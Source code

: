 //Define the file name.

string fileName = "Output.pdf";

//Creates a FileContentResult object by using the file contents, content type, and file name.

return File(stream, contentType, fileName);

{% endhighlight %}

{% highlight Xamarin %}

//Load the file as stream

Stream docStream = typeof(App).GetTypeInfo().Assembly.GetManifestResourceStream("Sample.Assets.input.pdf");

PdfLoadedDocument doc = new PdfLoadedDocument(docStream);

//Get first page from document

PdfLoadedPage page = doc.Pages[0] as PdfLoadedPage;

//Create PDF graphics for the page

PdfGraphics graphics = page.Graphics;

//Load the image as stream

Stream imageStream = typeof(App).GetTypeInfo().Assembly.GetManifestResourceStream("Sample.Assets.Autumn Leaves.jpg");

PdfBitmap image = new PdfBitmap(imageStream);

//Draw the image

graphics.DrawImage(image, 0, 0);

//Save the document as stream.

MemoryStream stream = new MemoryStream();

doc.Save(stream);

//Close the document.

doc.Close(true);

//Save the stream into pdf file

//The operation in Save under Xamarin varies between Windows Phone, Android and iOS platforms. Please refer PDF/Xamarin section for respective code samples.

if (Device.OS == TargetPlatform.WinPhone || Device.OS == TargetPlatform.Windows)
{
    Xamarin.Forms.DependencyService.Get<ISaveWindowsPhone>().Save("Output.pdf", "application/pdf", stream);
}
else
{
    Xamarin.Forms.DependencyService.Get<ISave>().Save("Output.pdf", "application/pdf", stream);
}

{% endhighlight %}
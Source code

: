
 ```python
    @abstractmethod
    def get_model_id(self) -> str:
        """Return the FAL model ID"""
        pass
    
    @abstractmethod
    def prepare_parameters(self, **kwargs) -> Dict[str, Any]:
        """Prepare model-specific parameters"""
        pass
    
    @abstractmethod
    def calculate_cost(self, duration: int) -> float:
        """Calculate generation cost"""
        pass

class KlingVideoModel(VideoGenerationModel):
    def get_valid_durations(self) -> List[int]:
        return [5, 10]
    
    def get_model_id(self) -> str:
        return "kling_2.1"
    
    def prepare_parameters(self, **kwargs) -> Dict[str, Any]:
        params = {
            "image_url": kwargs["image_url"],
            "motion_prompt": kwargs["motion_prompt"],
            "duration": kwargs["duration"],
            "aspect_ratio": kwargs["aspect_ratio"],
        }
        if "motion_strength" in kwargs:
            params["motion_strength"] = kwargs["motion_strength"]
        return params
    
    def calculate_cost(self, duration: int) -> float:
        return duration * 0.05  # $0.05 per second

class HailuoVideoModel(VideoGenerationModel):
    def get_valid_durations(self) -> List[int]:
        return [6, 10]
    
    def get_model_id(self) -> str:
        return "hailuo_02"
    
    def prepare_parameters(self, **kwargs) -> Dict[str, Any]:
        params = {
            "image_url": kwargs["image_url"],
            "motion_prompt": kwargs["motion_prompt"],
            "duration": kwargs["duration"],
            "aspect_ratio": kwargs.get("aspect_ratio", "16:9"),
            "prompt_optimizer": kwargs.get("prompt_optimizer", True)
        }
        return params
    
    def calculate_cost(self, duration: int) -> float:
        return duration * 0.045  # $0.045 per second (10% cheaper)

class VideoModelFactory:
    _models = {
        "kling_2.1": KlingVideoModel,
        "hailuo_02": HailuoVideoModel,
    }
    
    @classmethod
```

#### Problem description
Your task is to transcribe the material exactly.

#### Written solution
Source code

: //Define the file name.

string fileName = "Output.pdf";

//Creates a FileContentResult object by using the file contents, content type, and file name.

return File(stream, contentType, fileName);

{% endhighlight %}

{% highlight Xamarin %}

//Load the file as stream

Stream docStream = typeof(App).GetTypeInfo().Assembly.GetManifestResourceStream("Sample.Assets.input.pdf");

PdfLoadedDocument doc = new PdfLoadedDocument(docStream);

//Get first page from document

PdfLoadedPage page = doc.Pages[0] as PdfLoadedPage;

//Create PDF graphics for the page

PdfGraphics graphics = page.Graphics;

//Load the image as stream

Stream imageStream = typeof(App).GetTypeInfo().Assembly.GetManifestResourceStream("Sample.Assets.Autumn Leaves.jpg");

PdfBitmap image = new PdfBitmap(imageStream);

//Draw the image

graphics.DrawImage(image, 0, 0);

//Save the document as stream.

MemoryStream stream = new MemoryStream();

doc.Save(stream);

//Close the document.

doc.Close(true);

//Save the stream into pdf file

//The operation in Save under Xamarin varies between Windows Phone, Android and iOS platforms. Please refer PDF/Xamarin section for respective code samples.

if (Device.OS == TargetPlatform.WinPhone || Device.OS == TargetPlatform.Windows)
{
    Xamarin.Forms.DependencyService.Get<ISaveWindowsPhone>().Save("Output.pdf", "application/pdf", stream);
}
else
{
    Xamarin.Forms.DependencyService.Get<ISave>().Save("Output.pdf", "application/pdf", stream);
}

{% endhighlight %}
Source code

:
 ```python
    @abstractmethod
    def get_model_id(self) -> str:
        """Return the FAL model ID"""
        pass
    
    @abstractmethod
    def prepare_parameters(self, **kwargs) -> Dict[str, Any]:
        """Prepare model-specific parameters"""
        pass
    
    @abstractmethod
    def calculate_cost(self, duration: int) -> float:
        """Calculate generation cost"""
        pass

class KlingVideoModel(VideoGenerationModel):
    def get_valid_durations(self) -> List[int]:
        return [5, 10]
    
    def get_model_id(self) -> str:
        return "kling_2.1"
    
    def prepare_parameters(self, **kwargs) -> Dict[str, Any]:
        params = {
            "image_url": kwargs["image_url"],
            "motion_prompt": kwargs["motion_prompt"],
            "duration": kwargs["duration"],
            "aspect_ratio": kwargs["aspect_ratio"],
        }
        if "motion_strength" in kwargs:
            params["motion_strength"] = kwargs["motion_strength"]
        return params
    
    def calculate_cost(self, duration: int) -> float:
        return duration * 0.05  # $0.05 per second

class HailuoVideoModel(VideoGenerationModel):
    def get_valid_durations(self) -> List[int]:
        return [6, 10]
    
    def get_model_id(self) -> str:
        return "hailuo_02"
    
    def prepare_parameters(self, **kwargs) -> Dict[str, Any]:
        params = {
            "image_url": kwargs["image_url"],
            "motion_prompt": kwargs["motion_prompt"],
            "duration": kwargs["duration"],
            "aspect_ratio": kwargs.get("aspect_ratio", "16:9"),
            "prompt_optimizer": kwargs.get("prompt_optimizer", True)
        }
        return params
    
    def calculate_cost(self, duration: int) -> float:
        return duration * 0.045  # $0.045 per second (10% cheaper)

class VideoModelFactory:
    _models = {
        "kling_2.1": KlingVideoModel,
        "hailuo_02": HailuoVideoModel,
    }
    
    @classmethod
```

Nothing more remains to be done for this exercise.